Wholesale CBDCs using permissioned distributed ledger technology (DLT), for example, are expected to become a driver of innovation in settlement infrastructure.
In future, the BIS said that wholesale CBDCs will offer programmability and atomic settlement, so that transactions are executed automatically when predetermined conditions are met.
They will also allow a number of different functions to be combined and executed together, thus facilitating the composability of transactions.
Similarly, the tokenisation of bank deposits could allow decentralised settlement using CBDC.
As the BIS points out, this could facilitate new forms of exchange, including fractional ownership of securities and real assets, as well as payments.
Another “core feature” of the future monetary system, according to the BIS, will be retail CBDCs and retail fast payment systems (FPS).

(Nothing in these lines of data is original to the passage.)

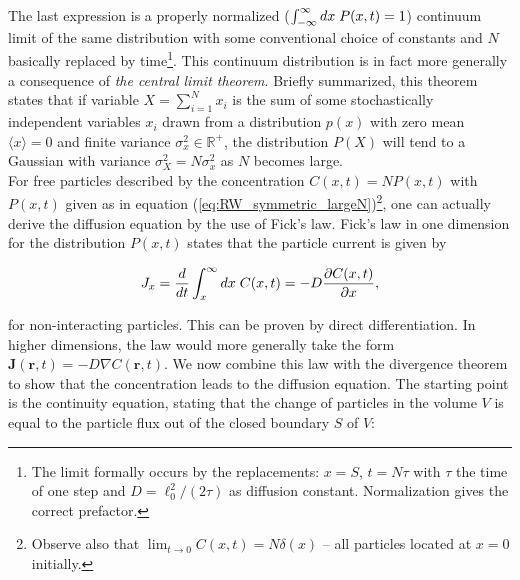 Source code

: \documentclass[a4paper, 11pt, notitlepage,english]{article}
\begin{document}
The last expression is a properly normalized ($\int_{-\infty}^{\infty} dx \hspace{1mm} P(x,t) =1 $) continuum limit of the same distribution with some conventional choice of 
constants and $N$ basically replaced by time\footnote{The limit formally occurs by the replacements: $x = S$, $t = N\tau$ with $\tau$ the time of one step and 
$D = \ell_0^2/(2\tau)$ as diffusion constant. Normalization gives the correct prefactor.}. This continuum distribution is in fact more generally a consequence of 
\emph{the central limit theorem}. Briefly summarized, this theorem states that if variable $X = \sum_{i=1}^N x_i$ is the sum of some stochastically independent 
variables $x_i$ drawn from a distribution $p(x)$ with zero mean $\langle x \rangle = 0$ and finite variance $\sigma_x^2 \in \mathbb{R}^+$, the distribution $P(X)$ 
will tend to a Gaussian with variance $\sigma_X^2 = N\sigma_x^2$ as $N$ becomes large. \\

For free particles described by the concentration
$C(x,t) = NP(x,t)$ with $P(x,t)$ given as in equation (\ref{eq:RW_symmetric_largeN})\footnote{Observe also that $\lim_{t\to 0}C(x,t) = N\delta(x)$ – all particles located at $x=0$ initially.}, one can actually derive the diffusion equation by the use of Fick's law. 
Fick's law in one dimension for the distribution $P(x,t)$ states that the particle current is given by 

\begin{equation}
J_x = \frac{d}{dt} \int_x^{\infty} dx \hspace{1mm} C(x,t) = -D \frac{\partial C(x,t)}{\partial x},
\label{eq:Fick_law}
\end{equation}

for non-interacting particles.
This can be proven by direct differentiation. In higher dimensions, the law would more generally take the form 
$\boldsymbol{J}(\boldsymbol{r},t) = - D \nabla C(\boldsymbol{r},t)$. We now combine this law with the divergence theorem to show that the concentration leads to the diffusion equation. The starting point is the continuity equation, stating that the change of particles in the volume $V$ is equal to the particle flux out of the closed boundary $S$ of $V$:
\end{document}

Both retail CBDCs and FPS allow for instant payments between end users, through a range of interfaces and competing private payment service providers (PSPs).
Retail CBDCs and FPS share a number of other features, and can thus be seen as lying on a continuum.
Both are supported by a data architecture with digital identification and APIs that enable secure data exchange, therefore supporting greater user control over financial data.
By providing an open platform, they promote efficiency and greater competition between private sector PSPs, facilitating lower costs in payment services.
Another major benefit, according to the BIS, is that both can support financial inclusion for users that currently do not have access to digital payments.
Given the similarities of both retail CBDCs and FPS, a question not addressed by the BIS report is why you would need both.
VIXIO analysis shows that instant payment systems are live in more than 70 markets around the world, and that these markets account for more than 90 percent of global GDP.